# 60 fps in ICS - What I did...



## aggiechase37 (Nov 3, 2011)

I've tinkered and I've tinkered. And I'm getting pretty close to 60fps in ICS. Here's what I've done:

ROM: AOKP M6 (Not sure that this is that big a deal, I'm sure there are better performing ROM's but this one is mine)

Kernel: Peanut Butta Jelly Time (clocked to 1200 mhz and the GPU by default is 384) this kernel is about a lean as they come, but works great out of the box and gets good battery life, definitely give it a whirl)

Custom Brightness
Light Sensor Filter: NOT enabled (too much polling and wasting of CPU cycles)
Light Levels: Use custom: Checked
Allow light to decrease: NOT checked
See the attachment for my custom light levels. They are greatness.

Launcher: Nova (again, not saying this is the best launcher, but it's what I use)

Wallpaper: Static. AND, I use the gallery to edit photos and use the shadow feature to get a lot of black in the scene. I used one of the JB wallpapers and edited it to make it darker, and image came out to 52kb. Anything under 200kb seems to have a significant advante in FPS and scroll fluidity. The less memory footprint the better, and the less stuff your processor and RAM will have to fool with. Minimalism is easy on the CPU

Widgets (from L to R): Page 1: Google Reader, Page 2: 8 contact shortcuts, Page 3 (middle page): Google analog clock widget, Page 4: Google Calendar, Page 5: Simple Notepad 4x3
Notice here that I do not have beautiful widgets. I used to, and I really like it, but I noticed a definite frame rate increase by taking it off and using
the analog clock. Haven't really missed it all that much. Also, I don't have app icons all over the place, in fact, other than the contact shortcuts,
I have NO app shortcuts or folders or anything else. I feel like the app drawer is a good enough place to get to the apps. YMMV.

So the point is that a minimalist approach will get you a long way. Not many widgets, not a lot of settings that poll or are updating or doing random, unneeded things in the background. And the fluidity and speed of the OS can certainly be felt. Not project butter I'm sure (I've not tried a JB ROM yet) but these mods can make a noticeable difference.


----------



## EniGmA1987 (Sep 5, 2011)

Are you talking 60fps at the homescreen or what? Cause I can get between 56-60fps in benchmarks and stuff that show my FPS with very little tweaks.


----------



## aggiechase37 (Nov 3, 2011)

Yeah homescreen and general UI operations like scrolling and app drawers and such.


----------



## eman3316 (Aug 27, 2011)

EniGmA1987 said:


> Are you talking 60fps at the homescreen or what? Cause I can get between 56-60fps in benchmarks and stuff that show my FPS with very little tweaks.


This^^^

OP, what are you even talking about?


----------



## aggiechase37 (Nov 3, 2011)

I'm talking about overall scrolling and fluidity in the UI. Like scrolling between home screens, swiping the app drawer, and going from app drawer to home screen and stuff like that. Not talking about games...


----------



## WhataSpaz (Feb 20, 2012)

If my wallpaper was 52kb I'd probably find a new one. No offense, but the edit photo option really decreases your picture quality at the expense of size.


----------



## aggiechase37 (Nov 3, 2011)

WhataSpaz said:


> If my wallpaper was 52kb I'd probably find a new one. No offense, but the edit photo option really decreases your picture quality at the expense of size.

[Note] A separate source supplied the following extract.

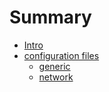 # Summary

* [Intro](intro.md)
* [configuration files](docs/config/home.md)
   * [generic](docs/config/generic.md)
   * [network](docs/config/network.md)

Yeah, but the Gnex screen doesn't need full size photos. It just needs 1280 by 720. That's 1.2 megapixels. Just try it out and see if you guys can handle the difference. On my phone, I CAN'T tell a difference, so having a smaller memory footprint is better. Having anything more than 1280 by 720 is just going to be wasted because the Gnex resolution isn't that high anyway.


----------



## throwbot (Jan 2, 2012)

Overall some pretty good advice. Keeping things clean on the homescreen definitely helps, and I've got a wallpaper trick of my own (find dark wallpapers that only have 1 or 2 colors of the rgb matrix, no additive colors like whites-- uses less sub pixels). I do it for battery tho, not performance.

And on that note, I definitely have tried out different kernels and what not, but only playing games like nova have I ever noticed any kind of performance issues. Usually the dual core in this phone handles everything pretty well.

Btw OP, what's your battery like? Screen on time?

Sent from my Galaxy Nexus using Tapatalk 2


----------



## aggiechase37 (Nov 3, 2011)

Usually my battery is wacky cause at work I have a really poor signal. At home on weekends though I go all day no problem, probably like 17 hours or more mostly wifi, and like 12 or so if ONLY LTE, and I never switch to 3g unless I'm going out of town to somewhere that doesn't have LTE. But I've noticed overall that since I've made these backlight settings my battery has been significantly better. The only thing is it won't decrease if you go from sunlight to indoors, but that so rarely happens that it's not worth it to be wasting battery for that very rare condition.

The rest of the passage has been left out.